So now my link with NanICo is +2
 

Bowlie

Banned
I didn't want to get the job again, since Joey didn't give a fuck about me when it came to getting paid :c

But since no one has done it:


---

The moment I knew we were coming to this risto, I worked back home to put my babyface on. Filled with smiles, curious eyes, clean-shaven and with a neat(er) hairstyle. I was expecting pompousness, elegance, alienation and ding ding ding, I was right!

When I met the others, those dudes all snarked at my apperance but hey, that's not for them.

Get the Job: (3+1)+2 = 6

I approach the mister and the missus, bowing, and profusely begin:

"Oh my, I never thought our endeavors could reach such place of fine service.
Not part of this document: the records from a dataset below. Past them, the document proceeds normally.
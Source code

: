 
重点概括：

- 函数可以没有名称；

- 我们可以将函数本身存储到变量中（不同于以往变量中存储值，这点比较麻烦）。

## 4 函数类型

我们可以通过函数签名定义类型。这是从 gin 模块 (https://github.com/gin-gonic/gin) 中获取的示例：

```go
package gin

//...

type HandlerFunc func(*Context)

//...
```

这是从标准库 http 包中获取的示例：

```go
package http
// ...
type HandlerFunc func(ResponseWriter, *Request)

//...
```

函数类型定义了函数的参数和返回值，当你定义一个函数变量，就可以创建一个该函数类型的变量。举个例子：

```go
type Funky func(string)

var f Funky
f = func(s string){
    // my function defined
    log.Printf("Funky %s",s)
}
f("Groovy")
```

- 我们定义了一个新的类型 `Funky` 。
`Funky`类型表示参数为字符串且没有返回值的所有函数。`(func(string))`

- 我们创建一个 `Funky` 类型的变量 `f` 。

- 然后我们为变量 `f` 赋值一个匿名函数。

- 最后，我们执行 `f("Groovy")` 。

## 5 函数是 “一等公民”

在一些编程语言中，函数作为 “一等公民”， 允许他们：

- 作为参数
I am deeply honored, yes yes!" I bow again.

"I am not a boy as lovely as yours, we can agree on this, but I'm sure me and my compeers can find him, yes yes." I bow again.

"Could you favour me with more details, yes? What is he like, where is he, details like that, yes?" I nod with my head 4 times.
 

justjim89

Member
Sorry guys. From the holiday weekend and everything I haven't been in much of a roleplaying mood. I'll do my link right now.

Before we embarked on the newest job, I found myself saddling up to the bar next to Duchess. I motion for another round for the two of us. Looking her up and down, I can still see the signs of damage from the scrape she got into on the last job. It hasn't sat right with me how I couldn't keep her from taking a bullet. I had the shot, for Christ's sake. Shaking my head and looking down at my drink, I mutter over to her, "Sorry about the... uh, the damage done. On the job. It happened on my watch, so I wanna say I'm sorry. Collateral damage isn't the kinda thing I just take on the chin. So tonight, the drinks are on me. And next time, I'll be more careful."

So do I roll for link, or is this just a +1?
 
Before we embarked on the newest job, I found myself saddling up to the bar next to Duchess. I motion for another round for the two of us. Looking her up and down, I can still see the signs of damage from the scrape she got into on the last job. It hasn't sat right with me how I couldn't keep her from taking a bullet. I had the shot, for Christ's sake. Shaking my head and looking down at my drink, I mutter over to her, "Sorry about the... uh, the damage done. On the job. It happened on my watch, so I wanna say I'm sorry. Collateral damage isn't the kinda thing I just take on the chin. So tonight, the drinks are on me. And next time, I'll be more careful."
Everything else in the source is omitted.